▶ [Exercise]
When you reach the line in the data below that contains "Święty Mikołaj śpi", please start repeating lines exactly, and stop after the line that contains "Elf: wybudzam Mikołaja, ID)", repeating nothing else.

▶ [Given data]
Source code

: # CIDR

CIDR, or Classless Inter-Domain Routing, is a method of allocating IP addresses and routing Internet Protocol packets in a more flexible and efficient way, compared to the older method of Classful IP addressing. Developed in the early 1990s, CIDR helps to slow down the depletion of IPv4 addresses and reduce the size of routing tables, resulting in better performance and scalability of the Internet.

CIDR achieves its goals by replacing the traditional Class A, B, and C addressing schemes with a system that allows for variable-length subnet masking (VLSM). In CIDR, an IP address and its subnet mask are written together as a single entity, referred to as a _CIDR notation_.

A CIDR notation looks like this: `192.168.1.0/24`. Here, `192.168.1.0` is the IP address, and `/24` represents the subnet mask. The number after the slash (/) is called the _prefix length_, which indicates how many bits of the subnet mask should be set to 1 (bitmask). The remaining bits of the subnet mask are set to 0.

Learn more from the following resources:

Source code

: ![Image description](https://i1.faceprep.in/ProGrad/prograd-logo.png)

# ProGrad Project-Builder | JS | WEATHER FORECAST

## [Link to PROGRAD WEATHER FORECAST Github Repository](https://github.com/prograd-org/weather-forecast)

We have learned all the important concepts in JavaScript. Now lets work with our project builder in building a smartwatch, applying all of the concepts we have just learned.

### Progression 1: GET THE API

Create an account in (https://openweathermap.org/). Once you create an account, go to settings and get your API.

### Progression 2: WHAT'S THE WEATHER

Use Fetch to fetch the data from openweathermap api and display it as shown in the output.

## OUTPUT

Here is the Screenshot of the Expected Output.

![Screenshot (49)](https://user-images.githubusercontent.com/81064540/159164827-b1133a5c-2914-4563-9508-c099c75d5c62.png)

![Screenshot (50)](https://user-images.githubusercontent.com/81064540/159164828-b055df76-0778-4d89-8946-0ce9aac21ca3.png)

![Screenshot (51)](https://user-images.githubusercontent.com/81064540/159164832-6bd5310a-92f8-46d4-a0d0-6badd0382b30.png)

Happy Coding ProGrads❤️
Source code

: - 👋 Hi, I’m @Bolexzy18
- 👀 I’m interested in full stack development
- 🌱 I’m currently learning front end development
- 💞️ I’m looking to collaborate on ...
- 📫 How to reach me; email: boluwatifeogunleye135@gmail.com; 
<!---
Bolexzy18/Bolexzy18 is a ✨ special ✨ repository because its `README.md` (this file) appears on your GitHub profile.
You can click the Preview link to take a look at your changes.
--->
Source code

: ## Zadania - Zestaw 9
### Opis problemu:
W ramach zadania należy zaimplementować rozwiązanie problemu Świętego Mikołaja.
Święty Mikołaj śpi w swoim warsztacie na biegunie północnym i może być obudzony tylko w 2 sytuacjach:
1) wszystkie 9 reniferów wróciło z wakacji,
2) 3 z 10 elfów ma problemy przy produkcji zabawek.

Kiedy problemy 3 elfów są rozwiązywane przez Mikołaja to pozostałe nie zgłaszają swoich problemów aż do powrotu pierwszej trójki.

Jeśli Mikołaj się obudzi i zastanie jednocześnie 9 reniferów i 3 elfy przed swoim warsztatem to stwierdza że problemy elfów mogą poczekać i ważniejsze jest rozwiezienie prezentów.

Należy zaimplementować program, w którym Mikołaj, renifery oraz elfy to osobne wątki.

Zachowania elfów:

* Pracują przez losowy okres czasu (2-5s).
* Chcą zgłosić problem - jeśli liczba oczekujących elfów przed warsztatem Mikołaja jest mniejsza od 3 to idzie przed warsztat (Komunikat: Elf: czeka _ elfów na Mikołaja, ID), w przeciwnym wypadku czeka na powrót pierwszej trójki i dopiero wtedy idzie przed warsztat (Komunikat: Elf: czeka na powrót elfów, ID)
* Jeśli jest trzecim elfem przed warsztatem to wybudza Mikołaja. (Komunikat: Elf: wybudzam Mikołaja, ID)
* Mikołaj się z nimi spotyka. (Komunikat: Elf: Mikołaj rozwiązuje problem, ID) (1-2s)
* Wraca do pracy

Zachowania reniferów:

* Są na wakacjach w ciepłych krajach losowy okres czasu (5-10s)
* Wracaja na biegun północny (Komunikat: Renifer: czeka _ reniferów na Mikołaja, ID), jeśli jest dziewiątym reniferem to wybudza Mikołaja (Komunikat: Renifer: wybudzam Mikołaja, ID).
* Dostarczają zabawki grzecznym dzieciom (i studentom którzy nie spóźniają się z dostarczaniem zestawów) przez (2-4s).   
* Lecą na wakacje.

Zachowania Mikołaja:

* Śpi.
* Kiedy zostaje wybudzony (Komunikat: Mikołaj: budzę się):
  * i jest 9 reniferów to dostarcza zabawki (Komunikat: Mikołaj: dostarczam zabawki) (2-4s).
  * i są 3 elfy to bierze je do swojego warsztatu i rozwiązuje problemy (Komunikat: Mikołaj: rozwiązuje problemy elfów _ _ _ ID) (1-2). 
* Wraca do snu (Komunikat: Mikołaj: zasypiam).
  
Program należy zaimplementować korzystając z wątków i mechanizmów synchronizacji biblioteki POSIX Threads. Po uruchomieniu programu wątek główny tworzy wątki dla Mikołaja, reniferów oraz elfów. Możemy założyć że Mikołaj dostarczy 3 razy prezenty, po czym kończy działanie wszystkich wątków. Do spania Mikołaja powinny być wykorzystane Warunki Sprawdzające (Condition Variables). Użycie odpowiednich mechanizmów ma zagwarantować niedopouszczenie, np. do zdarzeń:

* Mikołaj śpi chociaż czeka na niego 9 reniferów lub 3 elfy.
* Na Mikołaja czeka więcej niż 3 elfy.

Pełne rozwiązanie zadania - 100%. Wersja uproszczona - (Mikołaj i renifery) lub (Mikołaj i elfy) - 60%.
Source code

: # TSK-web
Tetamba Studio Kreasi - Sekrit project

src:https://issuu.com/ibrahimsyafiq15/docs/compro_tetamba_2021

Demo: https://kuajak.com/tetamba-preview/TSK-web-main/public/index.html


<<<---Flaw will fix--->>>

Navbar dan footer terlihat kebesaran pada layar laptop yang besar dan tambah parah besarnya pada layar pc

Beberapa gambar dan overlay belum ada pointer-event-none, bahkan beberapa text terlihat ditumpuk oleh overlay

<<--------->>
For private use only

▶ [Solution for this exercise]
Święty Mikołaj śpi w swoim warsztacie na biegunie północnym i może być obudzony tylko w 2 sytuacjach:
1) wszystkie 9 reniferów wróciło z wakacji,
2) 3 z 10 elfów ma problemy przy produkcji zabawek.

Kiedy problemy 3 elfów są rozwiązywane przez Mikołaja to pozostałe nie zgłaszają swoich problemów aż do powrotu pierwszej trójki.

Jeśli Mikołaj się obudzi i zastanie jednocześnie 9 reniferów i 3 elfy przed swoim warsztatem to stwierdza że problemy elfów mogą poczekać i ważniejsze jest rozwiezienie prezentów.

Należy zaimplementować program, w którym Mikołaj, renifery oraz elfy to osobne wątki.

Zachowania elfów:

* Pracują przez losowy okres czasu (2-5s).
* Chcą zgłosić problem - jeśli liczba oczekujących elfów przed warsztatem Mikołaja jest mniejsza od 3 to idzie przed warsztat (Komunikat: Elf: czeka _ elfów na Mikołaja, ID), w przeciwnym wypadku czeka na powrót pierwszej trójki i dopiero wtedy idzie przed warsztat (Komunikat: Elf: czeka na powrót elfów, ID)
* Jeśli jest trzecim elfem przed warsztatem to wybudza Mikołaja. (Komunikat: Elf: wybudzam Mikołaja, ID)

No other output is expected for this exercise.